The window closed in 2013, when Harper’s government received royal assent for Bill C-42, the Enhancing Royal Canadian Mounted Police Accountability Act. Bill C-42 introduced a modernized code of conduct system (the same one Manj says was used to punish him and Hollingsworth) and enabled the CRCC to review RCMP activities at will, without waiting for a specific public complaint. While the bill did include some reforms, it went only as far as changing elements within the overall system—it left the system itself intact. The RCMP remained a paramilitary organization, one without the robust external oversight experts have long said is necessary.
As Bill C-42 became law, then commissioner Bob Paulson introduced a new action plan, ready to tackle what he would later call the “very serious issue” of harassment within the force, while at the same time denying that there was a systemic problem with sexual harassment. That action plan “appears to have foundered,” the CRCC remarked in its 2017 workplace culture report, adding that “the RCMP has since moved on to the next initiative, with little regard as to whether the actions previously identified have been implemented, are leading to meaningful change, or, indeed, have further exacerbated the problems they are meant to address.”
In June, questions of transparency, accountability, and the RCMP’s priorities came roaring back into headlines when Frank Magazine published some of the 911 calls made during the mass murder in Portapique. (The calls have since been taken offline, but transcripts remain.) In the first recording, made at 10:01 p.m., an operator is told by Tyler Blair’s stepmother that her husband has been shot and that there is a police car in front of her house. In the second call, fifteen minutes later, Blair’s brother says that his mother has been murdered and that the man who did it drove away in a police car. The recordings clearly call into question the timeline of the attack that the RCMP offered publicly, in which the force indicated it had not “confirmed” that the gunman was driving a police car until 6 a.m. the next morning.
Soon afterward, the RCMP issued its first update on the investigation in six months—not to respond to the substance of what had been released but to condemn the publication of the 911 calls. According to a subsequent statement, the RCMP asked the Ontario Provincial Police to investigate the leak. It, too, did not address the revelations themselves.
What is novel and hopeful in the Portapique investigation, though, is that the federal government’s initial plan for an independent review of the mass murder—a process that would not have been able to compel evidence or force witnesses to testify—triggered sustained public outcry, forcing the government to make a swift reversal. “We have heard calls from families, survivors, advocates, and Nova Scotia Members of Parliament for more transparency,” said public safety minister Bill Blair in a statement announcing a full-fledged public inquiry—one that is able to compel the production of evidence and the testimony of RCMP officers.

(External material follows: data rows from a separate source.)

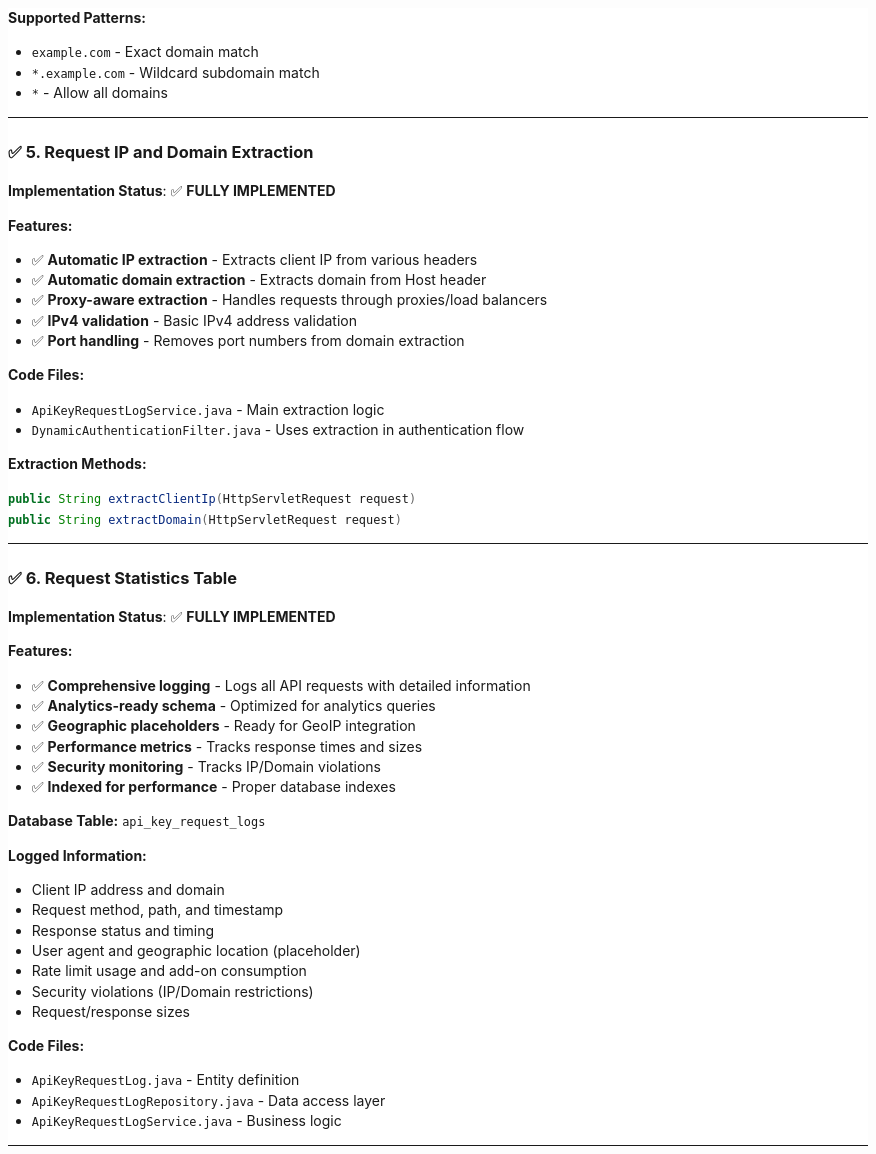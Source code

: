 **Supported Patterns:**
- `example.com` - Exact domain match
- `*.example.com` - Wildcard subdomain match
- `*` - Allow all domains

---

### **✅ 5. Request IP and Domain Extraction**

**Implementation Status**: ✅ **FULLY IMPLEMENTED**

**Features:**
- ✅ **Automatic IP extraction** - Extracts client IP from various headers
- ✅ **Automatic domain extraction** - Extracts domain from Host header
- ✅ **Proxy-aware extraction** - Handles requests through proxies/load balancers
- ✅ **IPv4 validation** - Basic IPv4 address validation
- ✅ **Port handling** - Removes port numbers from domain extraction

**Code Files:**
- `ApiKeyRequestLogService.java` - Main extraction logic
- `DynamicAuthenticationFilter.java` - Uses extraction in authentication flow

**Extraction Methods:**
```java
public String extractClientIp(HttpServletRequest request)
public String extractDomain(HttpServletRequest request)
```

---

### **✅ 6. Request Statistics Table**

**Implementation Status**: ✅ **FULLY IMPLEMENTED**

**Features:**
- ✅ **Comprehensive logging** - Logs all API requests with detailed information
- ✅ **Analytics-ready schema** - Optimized for analytics queries
- ✅ **Geographic placeholders** - Ready for GeoIP integration
- ✅ **Performance metrics** - Tracks response times and sizes
- ✅ **Security monitoring** - Tracks IP/Domain violations
- ✅ **Indexed for performance** - Proper database indexes

**Database Table:** `api_key_request_logs`

**Logged Information:**
- Client IP address and domain
- Request method, path, and timestamp
- Response status and timing
- User agent and geographic location (placeholder)
- Rate limit usage and add-on consumption
- Security violations (IP/Domain restrictions)
- Request/response sizes

**Code Files:**
- `ApiKeyRequestLog.java` - Entity definition
- `ApiKeyRequestLogRepository.java` - Data access layer
- `ApiKeyRequestLogService.java` - Business logic

---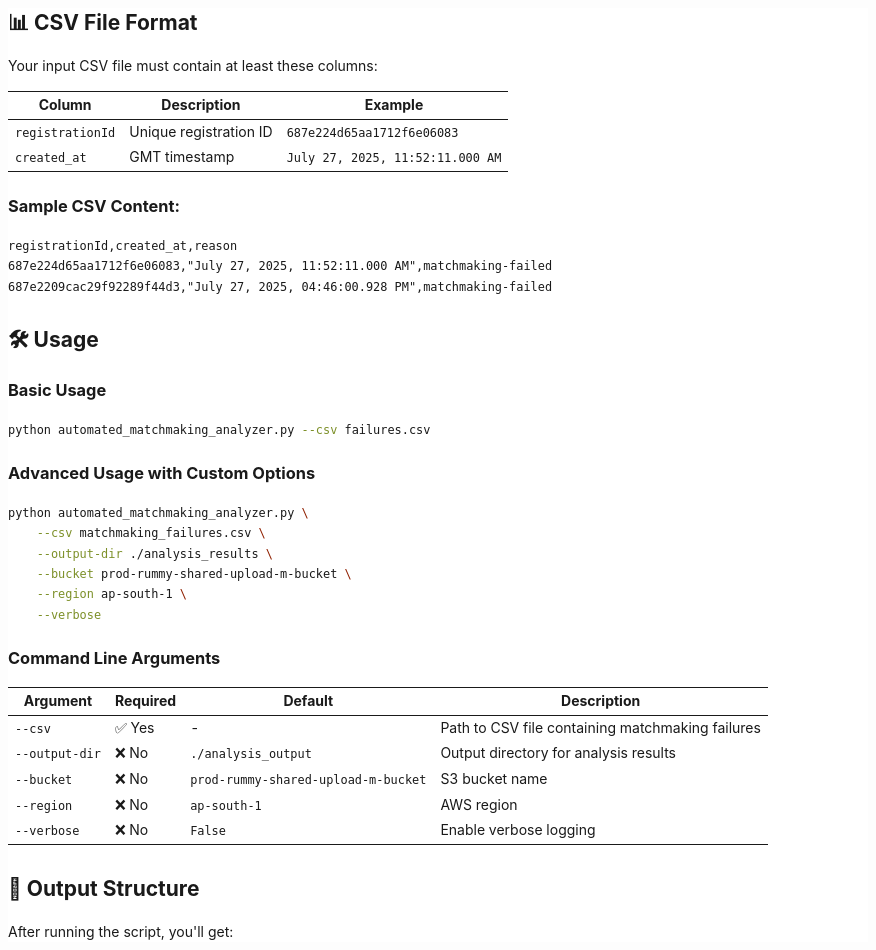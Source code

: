 ## 📊 CSV File Format

Your input CSV file must contain at least these columns:

| Column | Description | Example |
|--------|-------------|---------|
| `registrationId` | Unique registration ID | `687e224d65aa1712f6e06083` |
| `created_at` | GMT timestamp | `July 27, 2025, 11:52:11.000 AM` |

### Sample CSV Content:
```csv
registrationId,created_at,reason
687e224d65aa1712f6e06083,"July 27, 2025, 11:52:11.000 AM",matchmaking-failed
687e2209cac29f92289f44d3,"July 27, 2025, 04:46:00.928 PM",matchmaking-failed
```

## 🛠️ Usage

### Basic Usage
```bash
python automated_matchmaking_analyzer.py --csv failures.csv
```

### Advanced Usage with Custom Options
```bash
python automated_matchmaking_analyzer.py \
    --csv matchmaking_failures.csv \
    --output-dir ./analysis_results \
    --bucket prod-rummy-shared-upload-m-bucket \
    --region ap-south-1 \
    --verbose
```

### Command Line Arguments

| Argument | Required | Default | Description |
|----------|----------|---------|-------------|
| `--csv` | ✅ Yes | - | Path to CSV file containing matchmaking failures |
| `--output-dir` | ❌ No | `./analysis_output` | Output directory for analysis results |
| `--bucket` | ❌ No | `prod-rummy-shared-upload-m-bucket` | S3 bucket name |
| `--region` | ❌ No | `ap-south-1` | AWS region |
| `--verbose` | ❌ No | `False` | Enable verbose logging |

## 📁 Output Structure

After running the script, you'll get:
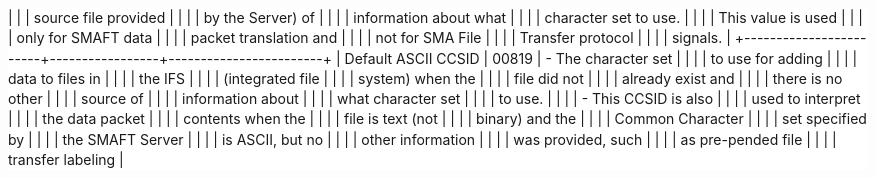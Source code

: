|                        |                 | source file provided   |
|                        |                 | by the Server) of      |
|                        |                 | information about what |
|                        |                 | character set to use.  |
|                        |                 | This value is used     |
|                        |                 | only for SMAFT data    |
|                        |                 | packet translation and |
|                        |                 | not for SMA File       |
|                        |                 | Transfer protocol      |
|                        |                 | signals.               |
+------------------------+-----------------+------------------------+
| Default ASCII CCSID    | 00819           | -   The character set  |
|                        |                 |     to use for adding  |
|                        |                 |     data to files in   |
|                        |                 |     the IFS            |
|                        |                 |     (integrated file   |
|                        |                 |     system) when the   |
|                        |                 |     file did not       |
|                        |                 |     already exist and  |
|                        |                 |     there is no other  |
|                        |                 |     source of          |
|                        |                 |     information about  |
|                        |                 |     what character set |
|                        |                 |     to use.            |
|                        |                 | -   This CCSID is also |
|                        |                 |     used to interpret  |
|                        |                 |     the data packet    |
|                        |                 |     contents when the  |
|                        |                 |     file is text (not  |
|                        |                 |     binary) and the    |
|                        |                 |     Common Character   |
|                        |                 |     set specified by   |
|                        |                 |     the SMAFT Server   |
|                        |                 |     is ASCII, but no   |
|                        |                 |     other information  |
|                        |                 |     was provided, such |
|                        |                 |     as pre-pended file |
|                        |                 |     transfer labeling  |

The inquiry’s final report is due in November 2022. It’s clear that many Nova Scotians are outraged by the RCMP’s response to this killing spree. While the public inquiry was a good move politically, Gordon, the Simon Fraser University criminologist, says only time will tell whether its examination of the Mounties’ handling of the murders will draw connections with the systemic and cultural issues impeding RCMP reform across the country.
Even if it does situate recent events in their full context, the Portapique report will likely find itself reiterating what many before it have already thoroughly explained. So the question remains: Will another inquiry and another report spark enough momentum for more genuine reforms? “People are very upset by what happened, the conduct of the RCMP in particular,” Gordon says. “Whether it will produce any bigger and better results is really hard to say.”